WHAT THE EXERCISE ASKS » Work through the lines below and count those holding "refer"; reply with the number only.

Source texts of formatted documents »
=== Begin Enclosure ===
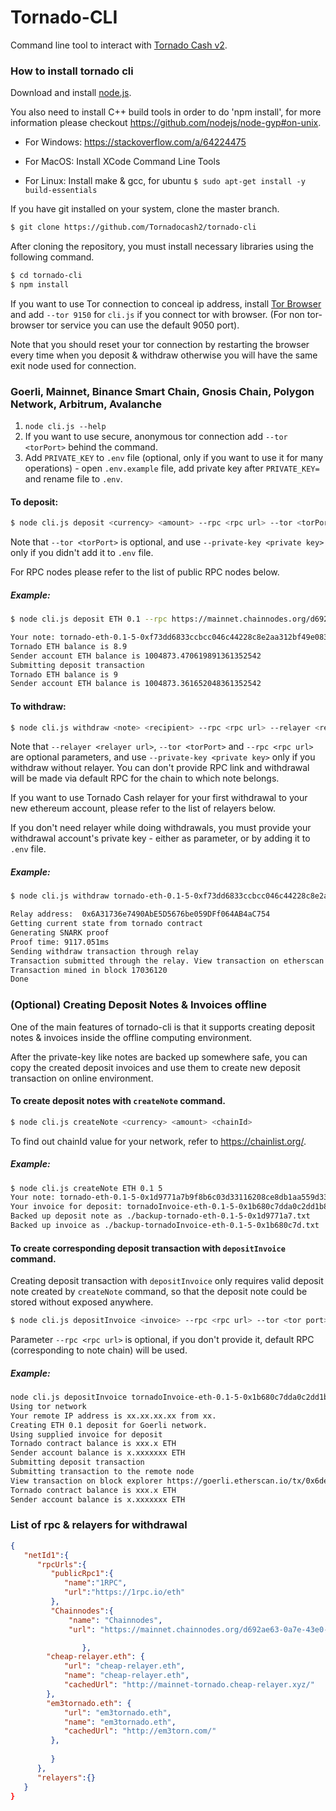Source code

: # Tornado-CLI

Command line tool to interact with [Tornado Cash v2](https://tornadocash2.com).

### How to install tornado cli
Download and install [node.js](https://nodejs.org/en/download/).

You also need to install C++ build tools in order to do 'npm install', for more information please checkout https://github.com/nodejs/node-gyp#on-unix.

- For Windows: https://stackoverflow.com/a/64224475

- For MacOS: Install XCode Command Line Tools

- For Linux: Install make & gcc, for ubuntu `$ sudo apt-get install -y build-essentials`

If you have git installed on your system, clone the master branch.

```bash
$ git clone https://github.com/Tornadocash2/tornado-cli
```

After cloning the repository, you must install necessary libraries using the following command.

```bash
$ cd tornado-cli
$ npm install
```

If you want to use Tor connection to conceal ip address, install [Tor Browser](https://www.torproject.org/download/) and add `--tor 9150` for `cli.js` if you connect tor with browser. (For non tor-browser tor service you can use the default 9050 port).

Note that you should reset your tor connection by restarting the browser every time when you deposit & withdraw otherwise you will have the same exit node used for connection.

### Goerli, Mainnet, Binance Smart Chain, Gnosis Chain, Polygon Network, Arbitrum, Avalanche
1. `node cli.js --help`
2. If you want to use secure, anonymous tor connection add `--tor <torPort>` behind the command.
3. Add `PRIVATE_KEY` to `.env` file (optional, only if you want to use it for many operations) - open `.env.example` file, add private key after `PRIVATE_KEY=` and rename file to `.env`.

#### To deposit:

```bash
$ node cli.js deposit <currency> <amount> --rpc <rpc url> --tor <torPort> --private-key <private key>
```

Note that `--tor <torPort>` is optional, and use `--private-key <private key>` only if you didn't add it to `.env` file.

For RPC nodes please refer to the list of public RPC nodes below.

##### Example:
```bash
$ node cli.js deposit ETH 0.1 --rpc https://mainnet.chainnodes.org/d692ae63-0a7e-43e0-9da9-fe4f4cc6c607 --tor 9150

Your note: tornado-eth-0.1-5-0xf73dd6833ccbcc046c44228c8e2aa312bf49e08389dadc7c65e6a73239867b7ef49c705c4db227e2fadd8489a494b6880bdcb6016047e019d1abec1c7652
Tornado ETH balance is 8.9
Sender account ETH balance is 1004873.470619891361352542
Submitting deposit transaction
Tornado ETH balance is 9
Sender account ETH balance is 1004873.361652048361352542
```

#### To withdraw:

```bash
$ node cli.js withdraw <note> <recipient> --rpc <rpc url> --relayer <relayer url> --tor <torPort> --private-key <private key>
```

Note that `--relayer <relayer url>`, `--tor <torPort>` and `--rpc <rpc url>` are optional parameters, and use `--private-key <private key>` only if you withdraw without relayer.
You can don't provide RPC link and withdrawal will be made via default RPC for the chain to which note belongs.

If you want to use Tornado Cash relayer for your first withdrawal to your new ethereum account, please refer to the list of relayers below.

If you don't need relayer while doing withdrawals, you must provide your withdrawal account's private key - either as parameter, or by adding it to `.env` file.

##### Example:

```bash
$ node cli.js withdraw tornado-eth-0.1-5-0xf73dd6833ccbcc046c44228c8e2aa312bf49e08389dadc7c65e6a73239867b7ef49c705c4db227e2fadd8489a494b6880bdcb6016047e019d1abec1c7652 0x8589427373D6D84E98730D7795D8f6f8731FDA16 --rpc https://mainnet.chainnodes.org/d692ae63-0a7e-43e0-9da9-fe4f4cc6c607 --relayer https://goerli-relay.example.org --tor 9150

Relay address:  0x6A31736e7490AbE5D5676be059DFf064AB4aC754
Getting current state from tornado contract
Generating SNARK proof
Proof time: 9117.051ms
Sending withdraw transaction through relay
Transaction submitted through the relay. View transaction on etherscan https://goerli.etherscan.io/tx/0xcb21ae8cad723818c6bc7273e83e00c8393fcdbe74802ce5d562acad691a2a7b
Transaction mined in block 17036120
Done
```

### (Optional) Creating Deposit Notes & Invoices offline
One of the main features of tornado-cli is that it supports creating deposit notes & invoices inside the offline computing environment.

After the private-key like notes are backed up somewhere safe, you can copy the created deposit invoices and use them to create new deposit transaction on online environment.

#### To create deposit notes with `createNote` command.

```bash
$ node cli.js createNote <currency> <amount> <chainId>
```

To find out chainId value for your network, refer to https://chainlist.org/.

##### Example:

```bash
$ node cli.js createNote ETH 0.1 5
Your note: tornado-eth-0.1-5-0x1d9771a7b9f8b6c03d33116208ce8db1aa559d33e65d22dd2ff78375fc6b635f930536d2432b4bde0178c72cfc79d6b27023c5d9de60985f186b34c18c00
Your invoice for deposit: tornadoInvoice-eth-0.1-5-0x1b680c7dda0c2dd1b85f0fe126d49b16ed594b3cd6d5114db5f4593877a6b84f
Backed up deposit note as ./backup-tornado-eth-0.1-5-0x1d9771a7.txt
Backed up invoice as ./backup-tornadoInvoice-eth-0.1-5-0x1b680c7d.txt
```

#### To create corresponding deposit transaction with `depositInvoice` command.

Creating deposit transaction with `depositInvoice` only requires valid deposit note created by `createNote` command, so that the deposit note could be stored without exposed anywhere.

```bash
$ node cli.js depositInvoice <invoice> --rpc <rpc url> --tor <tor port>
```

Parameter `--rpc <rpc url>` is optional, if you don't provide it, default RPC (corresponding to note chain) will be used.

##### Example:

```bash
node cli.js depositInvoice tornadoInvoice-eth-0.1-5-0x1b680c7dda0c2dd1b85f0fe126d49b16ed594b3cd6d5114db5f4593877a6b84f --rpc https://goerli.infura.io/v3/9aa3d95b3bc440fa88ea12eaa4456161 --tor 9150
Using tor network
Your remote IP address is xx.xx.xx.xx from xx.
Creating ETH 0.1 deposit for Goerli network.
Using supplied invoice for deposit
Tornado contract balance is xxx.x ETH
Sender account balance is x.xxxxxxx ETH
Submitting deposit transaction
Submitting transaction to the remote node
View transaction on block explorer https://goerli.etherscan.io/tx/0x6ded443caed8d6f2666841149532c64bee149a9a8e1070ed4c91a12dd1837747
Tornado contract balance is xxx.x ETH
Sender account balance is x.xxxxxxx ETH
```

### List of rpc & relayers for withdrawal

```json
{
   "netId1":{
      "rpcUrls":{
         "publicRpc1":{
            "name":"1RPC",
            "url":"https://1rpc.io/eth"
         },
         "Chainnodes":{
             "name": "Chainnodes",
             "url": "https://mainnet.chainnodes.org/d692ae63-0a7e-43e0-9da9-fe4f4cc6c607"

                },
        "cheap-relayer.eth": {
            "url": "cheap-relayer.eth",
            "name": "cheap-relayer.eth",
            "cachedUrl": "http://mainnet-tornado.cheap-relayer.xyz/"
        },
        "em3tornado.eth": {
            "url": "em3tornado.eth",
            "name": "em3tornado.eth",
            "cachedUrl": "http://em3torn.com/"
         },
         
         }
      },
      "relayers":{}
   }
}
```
=== End Enclosure ===
=== Begin Enclosure ===
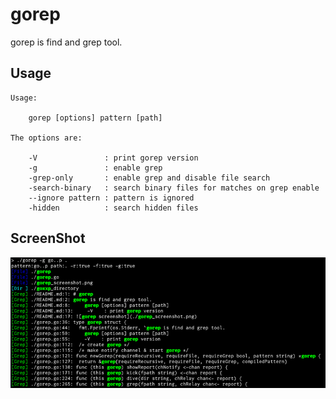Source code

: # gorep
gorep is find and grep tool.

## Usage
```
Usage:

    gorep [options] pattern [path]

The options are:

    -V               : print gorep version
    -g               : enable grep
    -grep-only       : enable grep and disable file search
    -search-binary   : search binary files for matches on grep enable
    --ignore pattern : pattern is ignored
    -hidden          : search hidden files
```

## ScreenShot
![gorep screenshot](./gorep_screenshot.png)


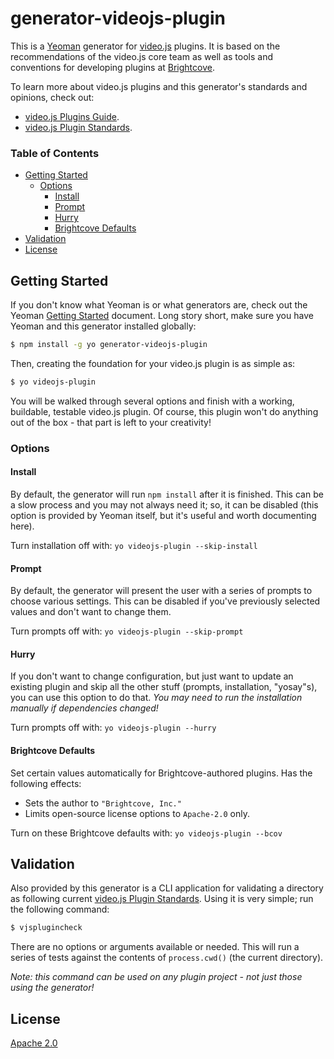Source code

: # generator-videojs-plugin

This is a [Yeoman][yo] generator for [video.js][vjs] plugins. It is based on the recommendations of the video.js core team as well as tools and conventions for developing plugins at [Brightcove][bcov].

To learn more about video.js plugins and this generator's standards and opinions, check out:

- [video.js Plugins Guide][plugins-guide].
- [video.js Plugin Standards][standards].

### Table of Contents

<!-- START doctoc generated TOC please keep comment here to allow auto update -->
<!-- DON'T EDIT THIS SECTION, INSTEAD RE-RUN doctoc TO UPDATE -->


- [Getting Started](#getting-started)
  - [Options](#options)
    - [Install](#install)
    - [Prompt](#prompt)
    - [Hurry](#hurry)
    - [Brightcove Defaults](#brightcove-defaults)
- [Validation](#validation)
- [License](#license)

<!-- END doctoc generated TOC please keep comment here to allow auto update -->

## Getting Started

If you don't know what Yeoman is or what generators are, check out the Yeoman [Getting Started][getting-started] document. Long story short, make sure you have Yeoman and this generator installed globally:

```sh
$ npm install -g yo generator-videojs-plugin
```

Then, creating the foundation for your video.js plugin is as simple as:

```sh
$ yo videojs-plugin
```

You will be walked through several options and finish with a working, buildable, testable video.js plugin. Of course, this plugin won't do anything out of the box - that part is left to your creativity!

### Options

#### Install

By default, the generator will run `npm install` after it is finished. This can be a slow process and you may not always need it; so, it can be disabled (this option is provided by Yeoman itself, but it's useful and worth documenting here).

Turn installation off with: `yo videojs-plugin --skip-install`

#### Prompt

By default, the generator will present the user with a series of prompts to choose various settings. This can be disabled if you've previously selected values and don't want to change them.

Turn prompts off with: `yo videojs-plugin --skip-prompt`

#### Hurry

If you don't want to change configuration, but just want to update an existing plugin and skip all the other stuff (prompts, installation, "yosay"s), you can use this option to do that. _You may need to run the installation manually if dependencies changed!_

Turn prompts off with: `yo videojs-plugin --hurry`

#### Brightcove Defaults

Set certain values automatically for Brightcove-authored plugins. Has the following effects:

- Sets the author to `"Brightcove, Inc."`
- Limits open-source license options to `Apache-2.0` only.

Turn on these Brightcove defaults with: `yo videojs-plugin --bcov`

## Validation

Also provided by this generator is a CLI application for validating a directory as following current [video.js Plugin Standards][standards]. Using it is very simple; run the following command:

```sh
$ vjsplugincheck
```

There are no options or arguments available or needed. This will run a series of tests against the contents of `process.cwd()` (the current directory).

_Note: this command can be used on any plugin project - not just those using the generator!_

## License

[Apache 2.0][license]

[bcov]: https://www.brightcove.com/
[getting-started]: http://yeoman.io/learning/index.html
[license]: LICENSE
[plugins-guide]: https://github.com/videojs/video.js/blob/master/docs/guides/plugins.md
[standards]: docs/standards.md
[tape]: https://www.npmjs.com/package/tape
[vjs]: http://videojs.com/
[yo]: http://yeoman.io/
=== End Enclosure ===
RESULT » 3